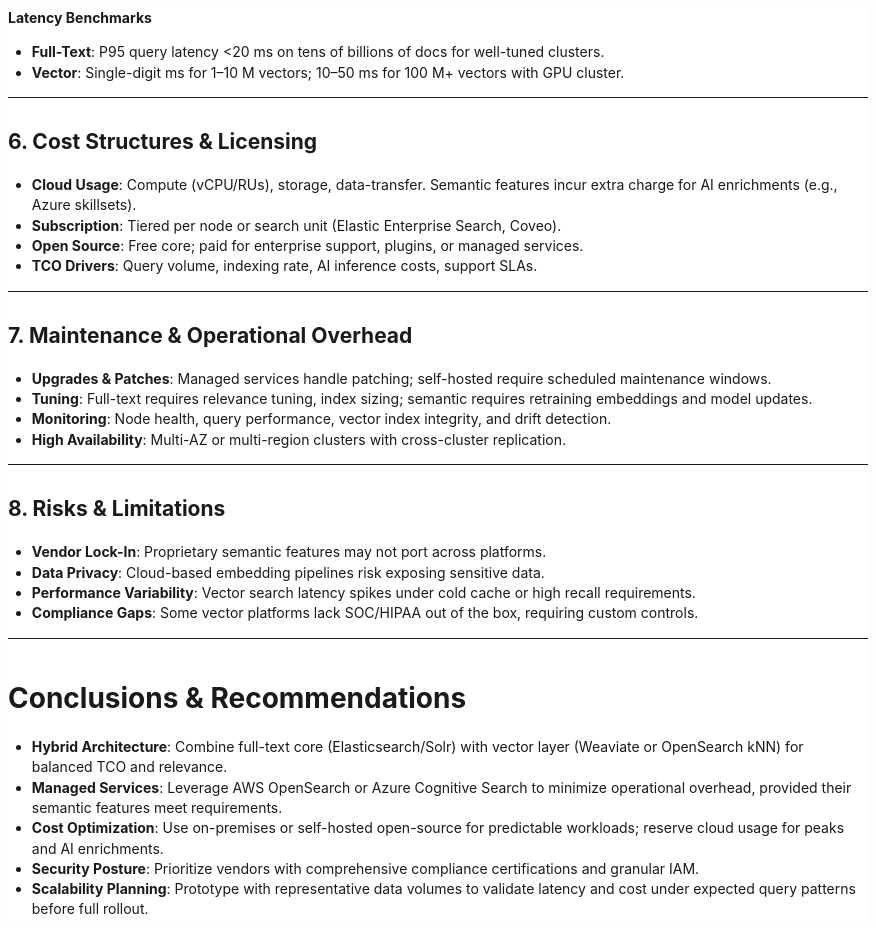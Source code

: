 **Latency Benchmarks**

- **Full-Text**: P95 query latency <20 ms on tens of billions of docs for well-tuned clusters.
- **Vector**: Single-digit ms for 1–10 M vectors; 10–50 ms for 100 M+ vectors with GPU cluster.

***

## 6. Cost Structures \& Licensing

- **Cloud Usage**: Compute (vCPU/RUs), storage, data-transfer. Semantic features incur extra charge for AI enrichments (e.g., Azure skillsets).
- **Subscription**: Tiered per node or search unit (Elastic Enterprise Search, Coveo).
- **Open Source**: Free core; paid for enterprise support, plugins, or managed services.
- **TCO Drivers**: Query volume, indexing rate, AI inference costs, support SLAs.

***

## 7. Maintenance \& Operational Overhead

- **Upgrades \& Patches**: Managed services handle patching; self-hosted require scheduled maintenance windows.
- **Tuning**: Full-text requires relevance tuning, index sizing; semantic requires retraining embeddings and model updates.
- **Monitoring**: Node health, query performance, vector index integrity, and drift detection.
- **High Availability**: Multi-AZ or multi-region clusters with cross-cluster replication.

***

## 8. Risks \& Limitations

- **Vendor Lock-In**: Proprietary semantic features may not port across platforms.
- **Data Privacy**: Cloud-based embedding pipelines risk exposing sensitive data.
- **Performance Variability**: Vector search latency spikes under cold cache or high recall requirements.
- **Compliance Gaps**: Some vector platforms lack SOC/HIPAA out of the box, requiring custom controls.

***

# Conclusions \& Recommendations

- **Hybrid Architecture**: Combine full-text core (Elasticsearch/Solr) with vector layer (Weaviate or OpenSearch kNN) for balanced TCO and relevance.
- **Managed Services**: Leverage AWS OpenSearch or Azure Cognitive Search to minimize operational overhead, provided their semantic features meet requirements.
- **Cost Optimization**: Use on-premises or self-hosted open-source for predictable workloads; reserve cloud usage for peaks and AI enrichments.
- **Security Posture**: Prioritize vendors with comprehensive compliance certifications and granular IAM.
- **Scalability Planning**: Prototype with representative data volumes to validate latency and cost under expected query patterns before full rollout.
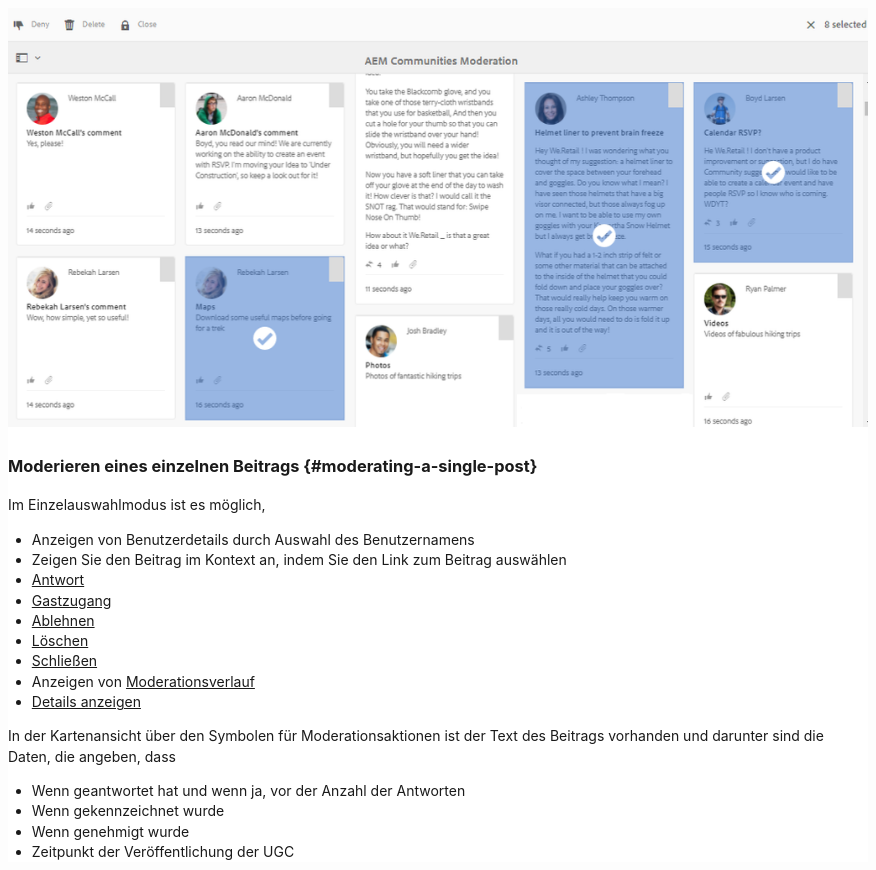 ![bulkmoderat](assets/bulkmoderate.png)

### Moderieren eines einzelnen Beitrags {#moderating-a-single-post}

Im Einzelauswahlmodus ist es möglich,

* Anzeigen von Benutzerdetails durch Auswahl des Benutzernamens
* Zeigen Sie den Beitrag im Kontext an, indem Sie den Link zum Beitrag auswählen
* [Antwort](#reply)
* [Gastzugang](#allow)
* [Ablehnen](#deny)
* [Löschen](#delete)
* [Schließen](#close)
* Anzeigen von [Moderationsverlauf](#moderation-history)
* [Details anzeigen](#viewdetails)

In der Kartenansicht über den Symbolen für Moderationsaktionen ist der Text des Beitrags vorhanden und darunter sind die Daten, die angeben, dass

* Wenn geantwortet hat und wenn ja, vor der Anzahl der Antworten
* Wenn gekennzeichnet wurde
* Wenn genehmigt wurde
* Zeitpunkt der Veröffentlichung der UGC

- Exercise details
In the records above, find every line that contains the word "support" and copy it.

- Result of this exercise
- **Open Source**: Free core; paid for enterprise support, plugins, or managed services.
- **TCO Drivers**: Query volume, indexing rate, AI inference costs, support SLAs.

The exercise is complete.